---------- INPUT DATA

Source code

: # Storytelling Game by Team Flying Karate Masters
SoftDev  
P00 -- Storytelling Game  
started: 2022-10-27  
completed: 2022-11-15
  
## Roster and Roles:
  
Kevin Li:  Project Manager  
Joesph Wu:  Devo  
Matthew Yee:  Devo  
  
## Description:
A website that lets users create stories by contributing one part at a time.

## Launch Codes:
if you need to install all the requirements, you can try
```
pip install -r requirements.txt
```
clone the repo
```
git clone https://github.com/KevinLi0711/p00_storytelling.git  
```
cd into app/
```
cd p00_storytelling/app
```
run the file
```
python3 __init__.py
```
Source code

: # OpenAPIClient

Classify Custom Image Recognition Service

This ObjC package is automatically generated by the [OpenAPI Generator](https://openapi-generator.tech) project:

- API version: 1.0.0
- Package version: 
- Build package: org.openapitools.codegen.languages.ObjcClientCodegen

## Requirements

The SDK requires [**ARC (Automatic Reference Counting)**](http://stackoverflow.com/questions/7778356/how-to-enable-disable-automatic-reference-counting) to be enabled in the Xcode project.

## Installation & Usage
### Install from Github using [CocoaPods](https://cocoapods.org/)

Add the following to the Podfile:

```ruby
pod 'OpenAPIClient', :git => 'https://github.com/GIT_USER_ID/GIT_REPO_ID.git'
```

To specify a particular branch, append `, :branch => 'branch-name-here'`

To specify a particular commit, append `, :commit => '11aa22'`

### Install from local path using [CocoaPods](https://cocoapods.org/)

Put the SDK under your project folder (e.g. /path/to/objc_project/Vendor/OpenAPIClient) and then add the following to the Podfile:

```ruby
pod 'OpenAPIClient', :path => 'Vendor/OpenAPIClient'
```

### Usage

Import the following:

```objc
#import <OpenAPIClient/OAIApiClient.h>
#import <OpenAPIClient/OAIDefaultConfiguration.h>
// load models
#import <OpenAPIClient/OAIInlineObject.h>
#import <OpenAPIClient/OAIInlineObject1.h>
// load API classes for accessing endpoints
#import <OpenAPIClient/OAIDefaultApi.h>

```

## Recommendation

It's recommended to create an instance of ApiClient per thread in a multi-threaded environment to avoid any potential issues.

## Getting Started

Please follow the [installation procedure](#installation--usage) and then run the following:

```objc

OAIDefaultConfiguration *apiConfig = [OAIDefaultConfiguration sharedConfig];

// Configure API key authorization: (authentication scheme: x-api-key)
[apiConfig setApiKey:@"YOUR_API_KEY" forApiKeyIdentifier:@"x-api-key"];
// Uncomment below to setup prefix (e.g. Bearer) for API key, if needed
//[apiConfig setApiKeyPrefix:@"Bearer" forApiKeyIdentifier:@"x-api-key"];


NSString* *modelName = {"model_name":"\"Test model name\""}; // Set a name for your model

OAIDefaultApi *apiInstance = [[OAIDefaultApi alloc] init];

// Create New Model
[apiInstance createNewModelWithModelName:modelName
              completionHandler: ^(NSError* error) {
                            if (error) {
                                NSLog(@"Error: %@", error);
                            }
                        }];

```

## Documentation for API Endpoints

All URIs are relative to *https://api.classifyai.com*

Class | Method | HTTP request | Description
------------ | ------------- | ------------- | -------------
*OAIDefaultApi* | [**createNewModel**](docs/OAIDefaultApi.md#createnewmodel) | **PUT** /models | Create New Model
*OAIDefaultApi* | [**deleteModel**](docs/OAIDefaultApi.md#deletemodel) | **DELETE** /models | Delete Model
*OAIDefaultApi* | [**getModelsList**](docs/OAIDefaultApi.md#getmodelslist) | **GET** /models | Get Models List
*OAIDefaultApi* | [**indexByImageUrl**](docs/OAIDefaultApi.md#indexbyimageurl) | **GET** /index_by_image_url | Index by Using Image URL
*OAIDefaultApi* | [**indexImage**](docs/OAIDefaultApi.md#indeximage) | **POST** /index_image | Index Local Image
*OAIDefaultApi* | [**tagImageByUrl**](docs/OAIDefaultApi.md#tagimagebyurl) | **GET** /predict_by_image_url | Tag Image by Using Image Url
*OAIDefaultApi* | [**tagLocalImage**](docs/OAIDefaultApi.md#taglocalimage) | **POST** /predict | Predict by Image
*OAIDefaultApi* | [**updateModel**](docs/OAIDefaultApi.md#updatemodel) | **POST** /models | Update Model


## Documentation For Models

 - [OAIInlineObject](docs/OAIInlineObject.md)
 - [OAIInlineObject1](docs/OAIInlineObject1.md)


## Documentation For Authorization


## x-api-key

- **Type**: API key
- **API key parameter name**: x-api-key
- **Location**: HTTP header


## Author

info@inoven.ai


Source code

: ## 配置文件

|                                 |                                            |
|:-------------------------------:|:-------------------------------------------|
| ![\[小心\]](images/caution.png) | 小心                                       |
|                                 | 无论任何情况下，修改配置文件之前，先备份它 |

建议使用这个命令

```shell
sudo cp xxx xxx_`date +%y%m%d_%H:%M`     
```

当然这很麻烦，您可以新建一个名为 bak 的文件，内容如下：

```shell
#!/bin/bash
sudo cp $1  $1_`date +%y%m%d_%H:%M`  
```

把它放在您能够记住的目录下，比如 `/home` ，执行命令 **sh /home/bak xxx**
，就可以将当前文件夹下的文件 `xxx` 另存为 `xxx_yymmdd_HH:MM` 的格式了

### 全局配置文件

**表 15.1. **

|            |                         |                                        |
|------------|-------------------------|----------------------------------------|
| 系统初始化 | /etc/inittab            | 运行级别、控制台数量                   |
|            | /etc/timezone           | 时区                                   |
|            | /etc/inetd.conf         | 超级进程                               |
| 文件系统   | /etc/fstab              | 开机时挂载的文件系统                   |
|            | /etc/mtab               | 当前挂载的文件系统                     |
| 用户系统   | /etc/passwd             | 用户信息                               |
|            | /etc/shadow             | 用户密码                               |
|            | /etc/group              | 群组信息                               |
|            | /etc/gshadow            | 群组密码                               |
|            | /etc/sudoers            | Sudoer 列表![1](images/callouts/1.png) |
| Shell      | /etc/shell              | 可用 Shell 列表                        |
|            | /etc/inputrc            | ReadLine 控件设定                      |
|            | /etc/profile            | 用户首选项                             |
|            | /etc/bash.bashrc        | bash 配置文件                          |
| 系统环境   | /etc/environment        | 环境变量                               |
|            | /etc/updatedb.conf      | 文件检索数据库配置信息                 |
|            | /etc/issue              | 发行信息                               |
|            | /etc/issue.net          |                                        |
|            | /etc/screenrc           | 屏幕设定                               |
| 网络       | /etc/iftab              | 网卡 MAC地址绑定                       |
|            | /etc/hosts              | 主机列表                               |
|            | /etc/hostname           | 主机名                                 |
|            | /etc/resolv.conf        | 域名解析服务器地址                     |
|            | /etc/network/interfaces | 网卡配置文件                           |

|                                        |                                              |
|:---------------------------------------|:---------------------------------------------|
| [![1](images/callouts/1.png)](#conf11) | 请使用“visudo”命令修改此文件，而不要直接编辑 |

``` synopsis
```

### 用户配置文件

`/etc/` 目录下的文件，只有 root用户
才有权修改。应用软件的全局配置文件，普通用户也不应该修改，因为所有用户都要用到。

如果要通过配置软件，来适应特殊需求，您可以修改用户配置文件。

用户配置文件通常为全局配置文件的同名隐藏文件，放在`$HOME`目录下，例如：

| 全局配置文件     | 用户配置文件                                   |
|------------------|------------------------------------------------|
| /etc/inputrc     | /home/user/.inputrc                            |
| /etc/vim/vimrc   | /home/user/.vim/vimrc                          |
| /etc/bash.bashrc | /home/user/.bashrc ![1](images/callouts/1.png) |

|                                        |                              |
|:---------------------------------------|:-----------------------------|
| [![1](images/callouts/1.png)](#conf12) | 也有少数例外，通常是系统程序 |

--------------------

EXERCISE | Could you reproduce every record above exactly as it stands?

EXPECTED OUTPUT |
Source code

: # Storytelling Game by Team Flying Karate Masters
SoftDev  
P00 -- Storytelling Game  
started: 2022-10-27  
completed: 2022-11-15
  
## Roster and Roles:
  
Kevin Li:  Project Manager  
Joesph Wu:  Devo  
Matthew Yee:  Devo  
  
## Description:
A website that lets users create stories by contributing one part at a time.

## Launch Codes:
if you need to install all the requirements, you can try
```
pip install -r requirements.txt
```
clone the repo
```
git clone https://github.com/KevinLi0711/p00_storytelling.git  
```
cd into app/
```
cd p00_storytelling/app
```
run the file
```
python3 __init__.py
```
Source code

: # OpenAPIClient

Classify Custom Image Recognition Service

This ObjC package is automatically generated by the [OpenAPI Generator](https://openapi-generator.tech) project:

- API version: 1.0.0
- Package version: 
- Build package: org.openapitools.codegen.languages.ObjcClientCodegen

## Requirements

The SDK requires [**ARC (Automatic Reference Counting)**](http://stackoverflow.com/questions/7778356/how-to-enable-disable-automatic-reference-counting) to be enabled in the Xcode project.

## Installation & Usage
### Install from Github using [CocoaPods](https://cocoapods.org/)

Add the following to the Podfile:

```ruby
pod 'OpenAPIClient', :git => 'https://github.com/GIT_USER_ID/GIT_REPO_ID.git'
```

To specify a particular branch, append `, :branch => 'branch-name-here'`

To specify a particular commit, append `, :commit => '11aa22'`

### Install from local path using [CocoaPods](https://cocoapods.org/)

Put the SDK under your project folder (e.g. /path/to/objc_project/Vendor/OpenAPIClient) and then add the following to the Podfile:

```ruby
pod 'OpenAPIClient', :path => 'Vendor/OpenAPIClient'
```

### Usage

Import the following:

```objc
#import <OpenAPIClient/OAIApiClient.h>
#import <OpenAPIClient/OAIDefaultConfiguration.h>
// load models
#import <OpenAPIClient/OAIInlineObject.h>
#import <OpenAPIClient/OAIInlineObject1.h>
// load API classes for accessing endpoints
#import <OpenAPIClient/OAIDefaultApi.h>

```

## Recommendation

It's recommended to create an instance of ApiClient per thread in a multi-threaded environment to avoid any potential issues.

## Getting Started

Please follow the [installation procedure](#installation--usage) and then run the following:

```objc

OAIDefaultConfiguration *apiConfig = [OAIDefaultConfiguration sharedConfig];

// Configure API key authorization: (authentication scheme: x-api-key)
[apiConfig setApiKey:@"YOUR_API_KEY" forApiKeyIdentifier:@"x-api-key"];
// Uncomment below to setup prefix (e.g. Bearer) for API key, if needed
//[apiConfig setApiKeyPrefix:@"Bearer" forApiKeyIdentifier:@"x-api-key"];


NSString* *modelName = {"model_name":"\"Test model name\""}; // Set a name for your model

OAIDefaultApi *apiInstance = [[OAIDefaultApi alloc] init];

// Create New Model
[apiInstance createNewModelWithModelName:modelName
              completionHandler: ^(NSError* error) {
                            if (error) {
                                NSLog(@"Error: %@", error);
                            }
                        }];

```

## Documentation for API Endpoints

All URIs are relative to *https://api.classifyai.com*

Class | Method | HTTP request | Description
------------ | ------------- | ------------- | -------------
*OAIDefaultApi* | [**createNewModel**](docs/OAIDefaultApi.md#createnewmodel) | **PUT** /models | Create New Model
*OAIDefaultApi* | [**deleteModel**](docs/OAIDefaultApi.md#deletemodel) | **DELETE** /models | Delete Model
*OAIDefaultApi* | [**getModelsList**](docs/OAIDefaultApi.md#getmodelslist) | **GET** /models | Get Models List
*OAIDefaultApi* | [**indexByImageUrl**](docs/OAIDefaultApi.md#indexbyimageurl) | **GET** /index_by_image_url | Index by Using Image URL
*OAIDefaultApi* | [**indexImage**](docs/OAIDefaultApi.md#indeximage) | **POST** /index_image | Index Local Image
*OAIDefaultApi* | [**tagImageByUrl**](docs/OAIDefaultApi.md#tagimagebyurl) | **GET** /predict_by_image_url | Tag Image by Using Image Url
*OAIDefaultApi* | [**tagLocalImage**](docs/OAIDefaultApi.md#taglocalimage) | **POST** /predict | Predict by Image
*OAIDefaultApi* | [**updateModel**](docs/OAIDefaultApi.md#updatemodel) | **POST** /models | Update Model


## Documentation For Models

 - [OAIInlineObject](docs/OAIInlineObject.md)
 - [OAIInlineObject1](docs/OAIInlineObject1.md)


## Documentation For Authorization


## x-api-key

- **Type**: API key
- **API key parameter name**: x-api-key
- **Location**: HTTP header


## Author

info@inoven.ai


Source code

: ## 配置文件

|                                 |                                            |
|:-------------------------------:|:-------------------------------------------|
| ![\[小心\]](images/caution.png) | 小心                                       |
|                                 | 无论任何情况下，修改配置文件之前，先备份它 |

建议使用这个命令

```shell
sudo cp xxx xxx_`date +%y%m%d_%H:%M`     
```

当然这很麻烦，您可以新建一个名为 bak 的文件，内容如下：

```shell
#!/bin/bash
sudo cp $1  $1_`date +%y%m%d_%H:%M`  
```

把它放在您能够记住的目录下，比如 `/home` ，执行命令 **sh /home/bak xxx**
，就可以将当前文件夹下的文件 `xxx` 另存为 `xxx_yymmdd_HH:MM` 的格式了

### 全局配置文件

**表 15.1. **

|            |                         |                                        |
|------------|-------------------------|----------------------------------------|
| 系统初始化 | /etc/inittab            | 运行级别、控制台数量                   |
|            | /etc/timezone           | 时区                                   |
|            | /etc/inetd.conf         | 超级进程                               |
| 文件系统   | /etc/fstab              | 开机时挂载的文件系统                   |
|            | /etc/mtab               | 当前挂载的文件系统                     |
| 用户系统   | /etc/passwd             | 用户信息                               |
|            | /etc/shadow             | 用户密码                               |
|            | /etc/group              | 群组信息                               |
|            | /etc/gshadow            | 群组密码                               |
|            | /etc/sudoers            | Sudoer 列表![1](images/callouts/1.png) |
| Shell      | /etc/shell              | 可用 Shell 列表                        |
|            | /etc/inputrc            | ReadLine 控件设定                      |
|            | /etc/profile            | 用户首选项                             |
|            | /etc/bash.bashrc        | bash 配置文件                          |
| 系统环境   | /etc/environment        | 环境变量                               |
|            | /etc/updatedb.conf      | 文件检索数据库配置信息                 |
|            | /etc/issue              | 发行信息                               |
|            | /etc/issue.net          |                                        |
|            | /etc/screenrc           | 屏幕设定                               |
| 网络       | /etc/iftab              | 网卡 MAC地址绑定                       |
|            | /etc/hosts              | 主机列表                               |
|            | /etc/hostname           | 主机名                                 |
|            | /etc/resolv.conf        | 域名解析服务器地址                     |
|            | /etc/network/interfaces | 网卡配置文件                           |

|                                        |                                              |
|:---------------------------------------|:---------------------------------------------|
| [![1](images/callouts/1.png)](#conf11) | 请使用“visudo”命令修改此文件，而不要直接编辑 |

``` synopsis
```

### 用户配置文件

`/etc/` 目录下的文件，只有 root用户
才有权修改。应用软件的全局配置文件，普通用户也不应该修改，因为所有用户都要用到。

如果要通过配置软件，来适应特殊需求，您可以修改用户配置文件。

用户配置文件通常为全局配置文件的同名隐藏文件，放在`$HOME`目录下，例如：

| 全局配置文件     | 用户配置文件                                   |
|------------------|------------------------------------------------|
| /etc/inputrc     | /home/user/.inputrc                            |
| /etc/vim/vimrc   | /home/user/.vim/vimrc                          |
| /etc/bash.bashrc | /home/user/.bashrc ![1](images/callouts/1.png) |

|                                        |                              |
|:---------------------------------------|:-----------------------------|
| [![1](images/callouts/1.png)](#conf12) | 也有少数例外，通常是系统程序 |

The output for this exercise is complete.